16-core chiplets incoming with Zen4...
 
Now where is the new TR .............
 
Those Zen4c core are rumored to be the energy efficiency core of Zen5 Big/Little design.
 
Hopefully we get more details on a transition away from a ringbus then.

Why would AMD give such details to the public? I don't think they even officially told us that Zen was a ringbus.
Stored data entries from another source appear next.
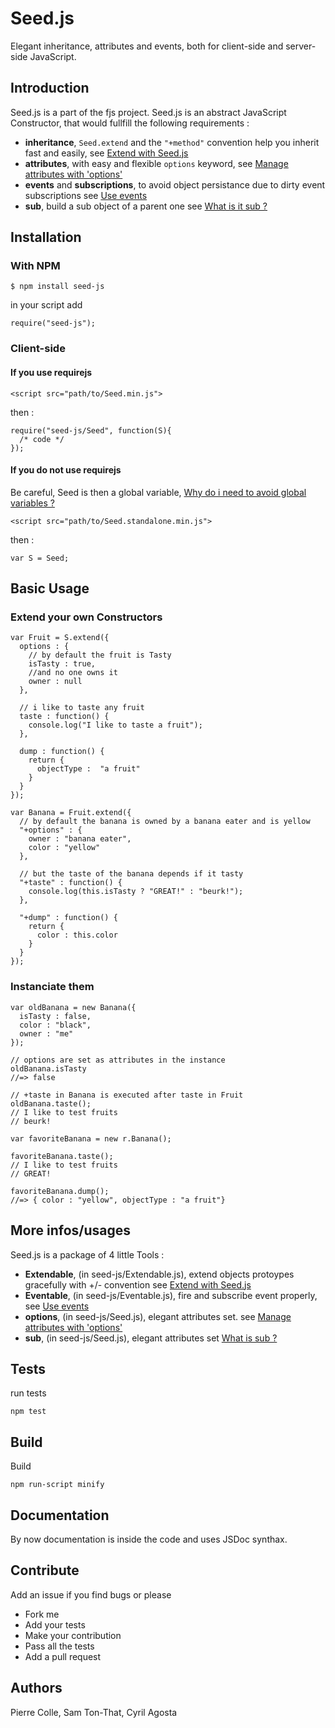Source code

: # Seed.js 
Elegant inheritance, attributes and events, both for client-side and server-side JavaScript.

## Introduction

Seed.js is a part of the fjs project.
Seed.js is an abstract JavaScript Constructor, that would fullfill the following requirements :

*   **inheritance**, `Seed.extend` and the `"+method"` convention help you inherit fast and easily, see [Extend with Seed.js](Seed/blob/master/Extendable.md)
*   **attributes**, with easy and flexible `options` keyword, see [Manage attributes with 'options'](Seed/blob/master/options.md)
*   **events** and **subscriptions**, to avoid object persistance due to dirty event subscriptions see [Use events](Seed/blob/master/Events.md)
*   **sub**, build a sub object of a parent one see [What is it sub ?](Seed/blob/master/Events.md)

## Installation

### With NPM

    $ npm install seed-js

in your script add

    require("seed-js");

### Client-side

#### If you use requirejs

    <script src="path/to/Seed.min.js">

then :

    require("seed-js/Seed", function(S){
      /* code */
    });

#### If you do not use requirejs

Be careful, Seed is then a global variable, [Why do i need to avoid global variables ?](http://yuiblog.com/blog/2006/06/01/global-domination/)

    <script src="path/to/Seed.standalone.min.js">

then :

    var S = Seed;

## Basic Usage

### Extend your own Constructors 

    var Fruit = S.extend({
      options : {
        // by default the fruit is Tasty
        isTasty : true,
        //and no one owns it
        owner : null
      },
      
      // i like to taste any fruit
      taste : function() {
        console.log("I like to taste a fruit");
      },
      
      dump : function() {
        return {
          objectType :  "a fruit"
        }
      }
    });
    
    var Banana = Fruit.extend({
      // by default the banana is owned by a banana eater and is yellow
      "+options" : {
        owner : "banana eater",
        color : "yellow"
      },
      
      // but the taste of the banana depends if it tasty
      "+taste" : function() {
        console.log(this.isTasty ? "GREAT!" : "beurk!");
      },
      
      "+dump" : function() {
        return {
          color : this.color
        }
      }
    });
    
### Instanciate them
    var oldBanana = new Banana({
      isTasty : false,
      color : "black",
      owner : "me"
    });
    
    // options are set as attributes in the instance
    oldBanana.isTasty 
    //=> false
    
    // +taste in Banana is executed after taste in Fruit
    oldBanana.taste();
    // I like to test fruits
    // beurk!
    
    var favoriteBanana = new r.Banana();
    
    favoriteBanana.taste(); 
    // I like to test fruits
    // GREAT!
    
    favoriteBanana.dump();
    //=> { color : "yellow", objectType : "a fruit"}

  
## More infos/usages

Seed.js is a package of 4 little Tools :
*    **Extendable**, (in seed-js/Extendable.js), extend objects protoypes gracefully with +/- convention see [Extend with Seed.js](Seed/blob/master/Extendable.md)
*    **Eventable**, (in seed-js/Eventable.js), fire and subscribe event properly, see [Use events](Seed/blob/master/Eventable.md)
*    **options**, (in seed-js/Seed.js), elegant attributes set. see [Manage attributes with 'options'](Seed/blob/master/options.md)
*    **sub**, (in seed-js/Seed.js), elegant attributes set [What is sub ?](Seed/blob/master/sub.md)

## Tests

run tests

    npm test

## Build

Build

    npm run-script minify

## Documentation

By now documentation is inside the code and uses JSDoc synthax.

## Contribute

Add an issue if you find bugs or please

*   Fork me
*   Add your tests
*   Make your contribution
*   Pass all the tests 
*   Add a pull request

## Authors

Pierre Colle, Sam Ton-That, Cyril Agosta

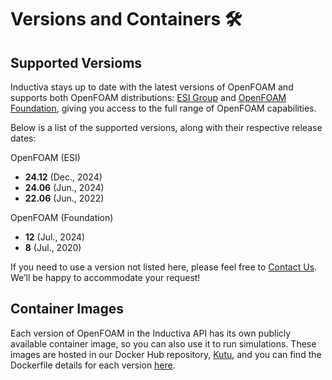 # Versions and Containers 🛠️

## Supported Versioms
Inductiva stays up to date with the latest versions of OpenFOAM and supports both OpenFOAM distributions: [ESI Group](https://www.openfoam.com/about-esi-opencfd) and [OpenFOAM Foundation](https://openfoam.org/), giving you access to the full range of OpenFOAM capabilities.

Below is a list of the supported versions, along with their respective release dates:

OpenFOAM (ESI)
- **24.12** (Dec., 2024)
- **24.06** (Jun., 2024)
- **22.06** (Jun., 2022)

OpenFOAM (Foundation)
- **12** (Jul., 2024)
- **8** (Jul., 2020)

If you need to use a version not listed here, please feel free to [Contact Us](mailto:support@inductiva.ai).
We’ll be happy to accommodate your request!

## Container Images
Each version of OpenFOAM in the Inductiva API has its own publicly available container image, 
so you can also use it to run simulations. These images are hosted in our Docker Hub repository, 
[Kutu](https://hub.docker.com/r/inductiva/kutu/tags?name=openfoam), and you can find the 
Dockerfile details for each version [here](https://github.com/inductiva/kutu/tree/main/simulators/openfoam).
Even then: Zen3 is a ring-bus (infinity fabric) around a ring-bus (on-die "local" ringbus). Since ringbus works so well, we might just get a ring-bus inside a ring-bus inside a ring-bus.
 
804MB cache….

I remember being excited for 128MB system RAM on windows 95
 
804MB cache….

I remember being excited for 128MB system RAM on windows 95

I still remember when computers scanned all 16MBs of RAM before booting up, and how this memory scan grew slower-and-slower as RAM capacity grew year after year.

I forget exactly when the memory scan disappeared. Fortunately, today's memory bandwidth has also exploded, so a memory scan of ~50GB could be accomplished in just 1 or 2 seconds these days.
 
I think Intel cried a bit over this. :nutkick:
 
In the third picture, there's 5G/Comms, cars(ADAS) and network. Those are sectors AMD has no presence in. If they are touting those, that must mean Xilinx acquisition is going well.
 
@btarunr ”3D Infinity Cache memory”

At no point in time was it called that. It was called 3D V-cache.
You are confusing it with the RDNA2 card technology.